SAS provides many ways to perform table lookups operation, such as using if-then statement in DATA step, or format statement, or merge statement, and even PROC SQL. Here, I'll introduce a new approach to look-up table which utilizes the HASH function. It's not only efficient but also simple and convenient.

What is table lookup?

Table lookup should be familiar to anyone with data analysis or database. The so-called table lookup usually refers to finding corresponding values in another data table through certain key combinations. For example, there is one table called A and there is only state ID in this dataset and there is another table called B which have both state ID and state capital, and I'd like to know the corresponding capital for each state in table A. How can we achieve this? The answer is table look up. The text description may be a little abstract, see the figure below.

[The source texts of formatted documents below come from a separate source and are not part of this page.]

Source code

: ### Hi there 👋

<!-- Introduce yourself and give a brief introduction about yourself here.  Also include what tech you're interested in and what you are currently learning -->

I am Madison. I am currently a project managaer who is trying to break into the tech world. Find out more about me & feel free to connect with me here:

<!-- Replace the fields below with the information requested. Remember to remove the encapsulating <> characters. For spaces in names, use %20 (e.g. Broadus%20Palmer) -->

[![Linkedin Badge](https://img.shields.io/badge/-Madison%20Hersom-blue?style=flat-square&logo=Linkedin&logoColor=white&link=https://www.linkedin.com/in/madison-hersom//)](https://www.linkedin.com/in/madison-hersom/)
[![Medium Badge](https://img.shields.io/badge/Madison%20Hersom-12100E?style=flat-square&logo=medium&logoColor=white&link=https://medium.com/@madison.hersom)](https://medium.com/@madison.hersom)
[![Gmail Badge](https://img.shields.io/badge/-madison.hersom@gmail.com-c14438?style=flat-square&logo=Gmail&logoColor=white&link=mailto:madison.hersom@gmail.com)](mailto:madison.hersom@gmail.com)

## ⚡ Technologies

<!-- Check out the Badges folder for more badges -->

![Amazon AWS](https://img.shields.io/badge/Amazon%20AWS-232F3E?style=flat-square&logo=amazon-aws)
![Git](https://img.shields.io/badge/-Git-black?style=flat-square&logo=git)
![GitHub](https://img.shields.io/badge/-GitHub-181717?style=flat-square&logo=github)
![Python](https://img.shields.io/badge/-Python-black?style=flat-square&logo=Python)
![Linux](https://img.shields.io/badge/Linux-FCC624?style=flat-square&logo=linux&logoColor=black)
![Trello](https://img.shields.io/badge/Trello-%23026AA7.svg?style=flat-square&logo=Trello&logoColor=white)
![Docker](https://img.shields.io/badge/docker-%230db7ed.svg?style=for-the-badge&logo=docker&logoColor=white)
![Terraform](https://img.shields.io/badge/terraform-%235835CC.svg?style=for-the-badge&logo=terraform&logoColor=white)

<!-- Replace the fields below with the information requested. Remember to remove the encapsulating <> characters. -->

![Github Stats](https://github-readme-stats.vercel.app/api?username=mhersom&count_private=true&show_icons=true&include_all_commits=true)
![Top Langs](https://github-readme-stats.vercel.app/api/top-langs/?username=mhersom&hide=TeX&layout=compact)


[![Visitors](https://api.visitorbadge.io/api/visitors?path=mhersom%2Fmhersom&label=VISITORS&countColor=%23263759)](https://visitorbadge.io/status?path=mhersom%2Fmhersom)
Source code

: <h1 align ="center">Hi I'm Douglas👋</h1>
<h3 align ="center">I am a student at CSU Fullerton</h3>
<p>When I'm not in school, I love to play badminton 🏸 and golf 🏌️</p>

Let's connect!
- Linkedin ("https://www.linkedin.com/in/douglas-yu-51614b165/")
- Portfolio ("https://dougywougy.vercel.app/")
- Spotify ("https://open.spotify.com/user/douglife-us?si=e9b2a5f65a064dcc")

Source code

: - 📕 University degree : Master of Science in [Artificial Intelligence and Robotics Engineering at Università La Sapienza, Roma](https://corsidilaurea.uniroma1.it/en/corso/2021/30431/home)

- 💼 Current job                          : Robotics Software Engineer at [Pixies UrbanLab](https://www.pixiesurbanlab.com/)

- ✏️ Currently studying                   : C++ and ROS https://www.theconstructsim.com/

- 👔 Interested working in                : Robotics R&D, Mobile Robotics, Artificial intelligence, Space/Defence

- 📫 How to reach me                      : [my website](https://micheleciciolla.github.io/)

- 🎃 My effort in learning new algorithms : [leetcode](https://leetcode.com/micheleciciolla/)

Frequently used table lookup methods

  1. if-then statement
    The simplest way is the use the if-then statement directly.
  1. data states;
  2. if state = 'Virginia' then capital = 'Richmond';
  3. else if state = 'Georgia' then capital = 'Atlanta';
  4. ...

However, this way is not very flexible as the program must be modified once data is updated.
2. Merge statement
Another common operation is to use the merge statement.

  1. proc sort data = StatesCapital; by state;run;
  2. proc sort data = States; by state;run;
  3. data new;
  4. merge StatesCapital States;
  5. by state;
  6. run;

This statement is probably the most common method in SAS programmers daily life. A annoying part is that dataset should be sorted before merge operation.

  1. PROC SQL
    Advanced SAS programmers may use SQL
  1. proc sql;
  2. create table new as
  3. select a.state, b.capital
  4. from States as a, StatesCapital as b
  5. where a.state = b.state;
  6. quit;

Personally, I prefer this way. In this way, there is no need to sort the data in advance, and it is also intuitive.

These examples cited above are some classic table lookup table method in SAS, and it is also the most often used in SAS program.


Hash way to table lookup

People who like tossing may use the following method

  1. data new;
  2. if 0 then set work.StatesCapital;
  3. if _n_ = 1 then do;
  4. declare hash hh (dataset: "work.StatesCapital");
  5. hh.definedata("capital");
  6. hh.definekey("state");
  7. hh.definedone();
  8. end;
  9. set States;
  10. rc =hh.find();
  11. if rc = 0 then capital = capital;
  12. run;

if you do not know the hash method, you can seeA Hands-on Introduction to SAS® DATA Step Hash Programming Techniques

Hash in data step is very efficient. But it's a bit difficult to adult for the majority of SAS users. The first reason is that the program logic behind hash is not the same as general SAS programming, and the second is that more statements are required compared with merge or SQL and thus the program is harder to maintain.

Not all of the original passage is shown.